To remove ALL semicolons, wherever they may fall:
echo ${COMPANY_NAME/;/}
To remove only a semicolon at the end:
echo ${COMPANY_NAME%;}
Or, to remove multiple semicolons from the end:
echo ${COMPANY_NAME%%;}
For great detail and more on this approach, The Linux Documentation Project covers a lot of ground at http://tldp.org/LDP/abs/html/string-manipulation.html
Using sed, if you don't know what the last character actually is:
$ grep company_name file.txt | cut -d '=' -f2 | sed 's/.$//'
"Abc Inc"
Don't abuse cats. Did you know that grep can read files, too?
The canonical approach would be this:
grep "company_name" file.txt | cut -d '=' -f 2 | sed -e 's/;$//'
the smarter approach would use a single perl or awk statement, which can do filter and different transformations at once. For example something like this:
COMPANY_NAME=$( perl -ne '/company_name=(.*);/ && print $1' file.txt )
don't have to chain so many tools. Just one awk command does the job
COMPANY_NAME=$(awk -F"=" '/company_name/{gsub(/;$/,"",$2) ;print $2}' file.txt)
In Bash using only one external utility:
IFS='= ' read -r discard COMPANY_NAME <<< $(grep "company_name" file.txt)

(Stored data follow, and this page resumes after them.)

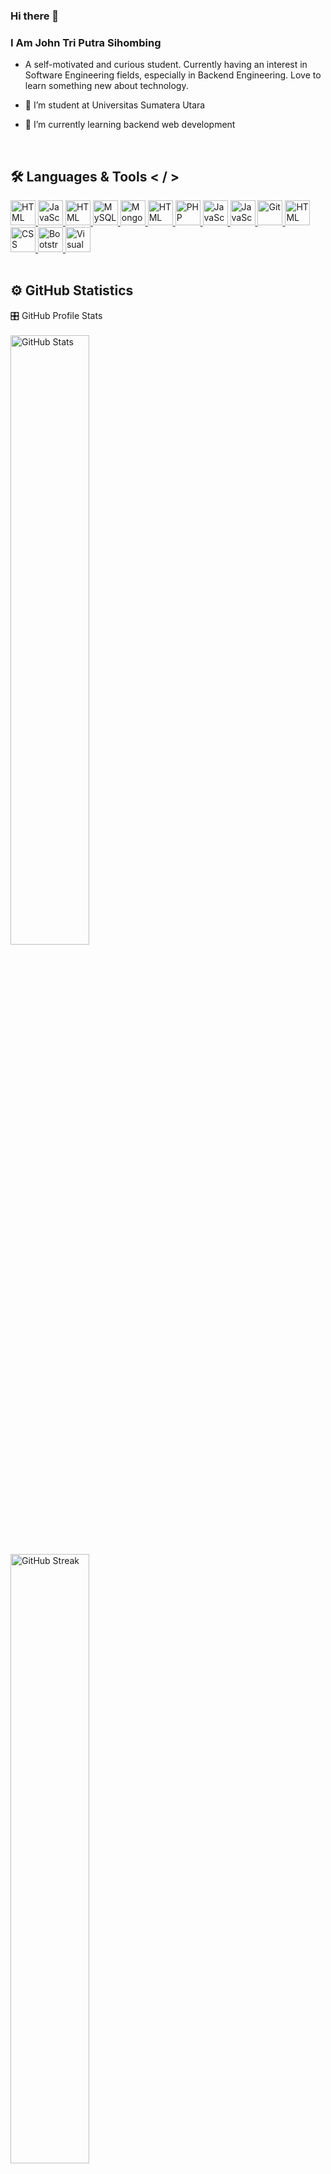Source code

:### Hi there 👋

### I Am John Tri Putra Sihombing

- A self-motivated and curious student. Currently having an interest in Software Engineering fields, especially in Backend Engineering. Love to learn something new about technology.

- 🔭 I’m student at Universitas Sumatera Utara
- 🌱 I’m currently learning backend web development

<!--
**johnsihombing42/johnsihombing42** is a ✨ _special_ ✨ repository because its `README.md` (this file) appears on your GitHub profile.

Here are some ideas to get you started:

- 🔭 I’m currently working on ...
- 🌱 I’m currently learning ...
- 👯 I’m looking to collaborate on ...
- 🤔 I’m looking for help with ...
- 💬 Ask me about ...
- 📫 How to reach me: ...
- 😄 Pronouns: ...
- ⚡ Fun fact: ...
-->

<br/>

<h2>🛠 Languages & Tools < / > </h2>

<div>

   <a href="https://www.w3schools.com/" title="Node Js">
    <img src="https://api.iconify.design/vscode-icons/file-type-node.svg" alt="HTML" height="40" width="40"> 
 </a>
   <a href="https://expressjs.com/" title="Express JS">
    <img src="https://api.iconify.design/logos/express.svg" alt="JavaScript" height="40" width="40"> 
  </a>
    <a href="https://www.w3schools.com/" title="Postgre Sql">
    <img src="https://api.iconify.design/logos/postgresql.svg" alt="HTML" height="40" width="40"> 
 </a>
   <a href="https://www.mysql.com" title="MySQL">
    <img src="https://api.iconify.design/logos/mysql.svg" alt="MySQL" height="40" width="40"> 
  </a>
   <a href="https://www.mongodb.com/" title="MongoDBL">
    <img src="https://api.iconify.design/logos/mongodb.svg" alt="Mongodb" height="40" width="40"> 
  </a>
    <a href="https://www.w3schools.com/" title="Laravel">
    <img src="https://api.iconify.design/logos/laravel.svg" alt="HTML" height="40" width="40"> 
 </a>
  <a href="https://www.php.net" title="PHP">
    <img src="https://api.iconify.design/logos/php.svg" alt="PHP" height="40" width="40"> 
  </a>
       <a href="https://www.javascript.com" title="JavaScript">
    <img src="https://api.iconify.design/logos/javascript.svg" alt="JavaScript" height="40" width="40"> 
  </a>
       <a href="https://cplusplus.com/" title="C++">
    <img src="https://api.iconify.design/logos/c-plusplus.svg" alt="JavaScript" height="40" width="40"> 
  </a>
  <a href="https://git-scm.com" title="Git">
    <img src="https://api.iconify.design/logos/git-icon.svg" alt="Git" height="40" width="40"> 
  </a>
 
  <a href="https://www.w3schools.com/html" title="HTML">
    <img src="https://api.iconify.design/vscode-icons/file-type-html.svg" alt="HTML" height="40" width="40"> 
  </a>
  <a href="https://www.w3schools.com/css" title="CSS">
    <img src="https://api.iconify.design/vscode-icons/file-type-css.svg" alt="CSS" height="40" width="40"> 
  </a>
  <a href="https://getbootstrap.com" title="Bootstrap">
    <img src="https://api.iconify.design/logos/bootstrap.svg" alt="Bootstrap" height="40" width="40"> 
  </a>
  <a href="https://code.visualstudio.com" title="Visual Studio Code">
    <img src="https://api.iconify.design/logos/visual-studio-code.svg" alt="Visual Studio Code" height="40" width="40"> 
  </a>


</div>

<br/>

<h2>⚙️ GitHub Statistics</h2>

<!-- <details>
  <summary>📈 GitHub Contribution Graph</summary>
  <br/>
  <img width="99.5%" src="https://activity-graph.herokuapp.com/graph?username=johnsihombing42&custom_title=John%20Sihombing%20Trips's%20Contribution%20Graph&theme=nightowl&bg_color=011627&color=a77DCB&hide_border=true&line=a77DCB&point=7fdbca&area=true&area_color=045599" alt="johnsihombing42 Trips' Activity Graph" />
</details>
 -->

  <summary>🎛️ GitHub Profile Stats</summary>
  <br/>
  <img width="50%" src="https://github-readme-stats.vercel.app/api?username=johnsihombing42&show_icons=true&theme=nightowl&hide_border=true" alt="GitHub Stats" />
  <img width="50%" src="https://github-readme-streak-stats.herokuapp.com?user=johnsihombing42&theme=nightowl&date_format=j%20M%5B%20Y%5D&fire=FF6600&ring=FF6656&hide_border=true" alt="GitHub Streak" />
  <br/>
  <img width="48%" src="https://github-readme-stats.vercel.app/api/top-langs/?username=johnsihombing42&langs_count=10&layout=compact&theme=nightowl&hide_border=true" alt="Top Languages" />
     <img width="100%" src="https://github-readme-activity-graph.cyclic.app/graph?username=johnsihombing42&custom_title=John%27s%20GitHub%20Activity%20Graph&bg_color=141321&color=A9FEF7&line=626069&point=F8D847&area_color=FE428E&title_color=FE428E&area=true" alt="GitHub Activity" />
  <br/>
   



  <summary>🏆 GitHub Trophy</summary>
  <br/>
  <img width="99.5%" src="https://github-profile-trophy.vercel.app/?username=johnsihombing42&theme=algolia&no-frame=true&column=-1&margin-w=5&margin-h=5" alt="GitHub Trophy" />


<br/>

<p>&#169; 2022 John Tri Putra Sihombing</p>
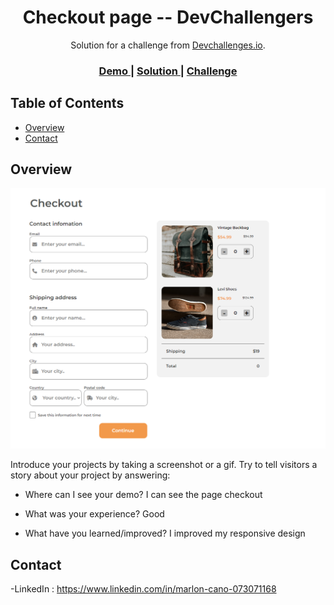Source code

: <!-- Please update value in the {}  -->

<h1 align="center">Checkout page  -- DevChallengers</h1>

<div align="center">
   Solution for a challenge from  <a href="https://devchallenges.io/challenges/0J1NxxGhOUYVqihwegfOb" target="_blank">Devchallenges.io</a>.
</div>

<div align="center">
  <h3>
    <a href="https://eclectic-stardust-532f6d.netlify.app/">
      Demo
    </a>
    <span> | </span>
    <a href="https://github.com/plaka001/CheckoutPage">
      Solution
    </a>
    <span> | </span>
    <a href="https://devchallenges.io/challenges/0J1NxxGhOUYVqihwegfO">
      Challenge
    </a>
  </h3>
</div>

<!-- TABLE OF CONTENTS -->

## Table of Contents

- [Overview](#overview)
- [Contact](#contact)

<!-- OVERVIEW -->

## Overview

![screenshot](https://github.com/plaka001/CheckoutPage/blob/main/assets/Screenshot.png)

Introduce your projects by taking a screenshot or a gif. Try to tell visitors a story about your project by answering:

- Where can I see your demo?
  I can see the page checkout

- What was your experience?
  Good

- What have you learned/improved?
  I improved my responsive design

## Contact

-LinkedIn : https://www.linkedin.com/in/marlon-cano-073071168
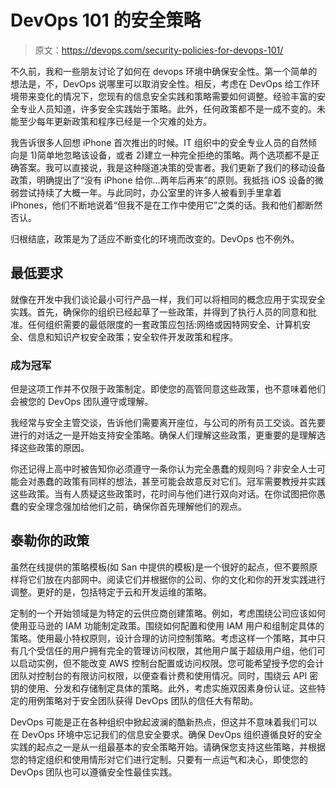 # DevOps 101 的安全策略

> 原文：<https://devops.com/security-policies-for-devops-101/>

不久前，我和一些朋友讨论了如何在 devops 环境中确保安全性。第一个简单的想法是，不，DevOps 说哪里可以取消安全性。相反，考虑在 DevOps 给工作环境带来变化的情况下，您现有的信息安全实践和策略需要如何调整。经验丰富的安全专业人员知道，许多安全实践始于策略。此外，任何政策都不是一成不变的。未能至少每年更新政策和程序已经是一个灾难的处方。

我告诉很多人回想 iPhone 首次推出的时候。IT 组织中的安全专业人员的自然倾向是 1)简单地忽略该设备，或者 2)建立一种完全拒绝的策略。两个选项都不是正确答案。我可以直接说，我是这种隧道决策的受害者。我们更新了我们的移动设备政策，明确提出了“没有 iPhone 给你…两年后再来”的原则。我抵挡 iOS 设备的微弱尝试持续了大概一年。与此同时，办公室里的许多人被看到手里拿着 iPhones，他们不断地说着“但我不是在工作中使用它”之类的话。我和他们都断然否认。

归根结底，政策是为了适应不断变化的环境而改变的。DevOps 也不例外。

## 最低要求

就像在开发中我们谈论最小可行产品一样，我们可以将相同的概念应用于实现安全实践。首先，确保你的组织已经起草了一些政策，并得到了执行人员的同意和批准。任何组织需要的最低限度的一套政策应包括:网络或因特网安全、计算机安全、信息和知识产权安全政策；安全软件开发政策和程序。

### 成为冠军

但是这项工作并不仅限于政策制定。即使您的高管同意这些政策，也不意味着他们会被您的 DevOps 团队遵守或理解。

我经常与安全主管交谈，告诉他们需要离开座位，与公司的所有员工交谈。首先要进行的对话之一是开始支持安全策略。确保人们理解这些政策，更重要的是理解选择这些政策的原因。

你还记得上高中时被告知你必须遵守一条你认为完全愚蠢的规则吗？非安全人士可能会对愚蠢的政策有同样的想法，甚至可能会故意反对它们。冠军需要教授并实践这些政策。当有人质疑这些政策时，花时间与他们进行双向对话。在你试图把你愚蠢的安全理念强加给他们之前，确保你首先理解他们的观点。

## 泰勒你的政策

虽然在线提供的策略模板(如 San 中提供的模板)是一个很好的起点，但不要照原样将它们放在内部网中。阅读它们并根据你的公司、你的文化和你的开发实践进行调整。更好的是，包括特定于云和开发运维的策略。

定制的一个开始领域是为特定的云供应商创建策略。例如，考虑围绕公司应该如何使用亚马逊的 IAM 功能制定政策。围绕如何配置和使用 IAM 用户和组制定具体的策略。使用最小特权原则，设计合理的访问控制策略。考虑这样一个策略，其中只有几个受信任的用户拥有完全的管理访问权限，其他用户属于超级用户组，他们可以启动实例，但不能改变 AWS 控制台配置或访问权限。您可能希望授予您的会计团队对控制台的有限访问权限，以便查看计费和使用情况。同时，围绕云 API 密钥的使用、分发和存储制定具体的策略。此外，考虑实施双因素身份认证。这些特定的用例策略对于安全团队获得 DevOps 团队的信任大有帮助。

DevOps 可能是正在各种组织中掀起波澜的酷新热点，但这并不意味着我们可以在 DevOps 环境中忘记我们的信息安全要求。确保 DevOps 组织遵循良好的安全实践的起点之一是从一组最基本的安全策略开始。请确保您支持这些策略，并根据您的特定组织和使用情形对它们进行定制。只要有一点运气和决心，即使您的 DevOps 团队也可以遵循安全性最佳实践。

COMPANY_NAME=${COMPANY_NAME/%?}
Assuming the quotation marks are actually part of the output, couldn't you just use the -o switch to return everything between the quote marks?
COMPANY_NAME="\"ABC Inc\";" | echo $COMPANY_NAME | grep -o "\"*.*\""
you can strip the beginnings and ends of a string by N characters using this bash construct, as someone said already
$ fred=abcdefg.rpm
$ echo ${fred:1:-4}
bcdefg
HOWEVER, this is not supported in older versions of bash.. as I discovered just now writing a script for a Red hat EL6 install process. This is the sole reason for posting here.
A hacky way to achieve this is to use sed with extended regex like this:
$ fred=abcdefg.rpm
$ echo $fred | sed -re 's/^.(.*)....$/\1/g'
bcdefg
Some refinements to answer above. To remove more than one char you add multiple question marks. For example, to remove last two chars from variable $SRC_IP_MSG, you can use:
SRC_IP_MSG=${SRC_IP_MSG%??}
cat file.txt | grep "company_name" | cut -d '=' -f 2 | cut -d ';' -f 1
I am not finding that sed 's/;$//' works. It doesn't trim anything, though I'm wondering whether it's because the character I'm trying to trim off happens to be a "$". What does work for me is sed 's/.\{1\}$//'.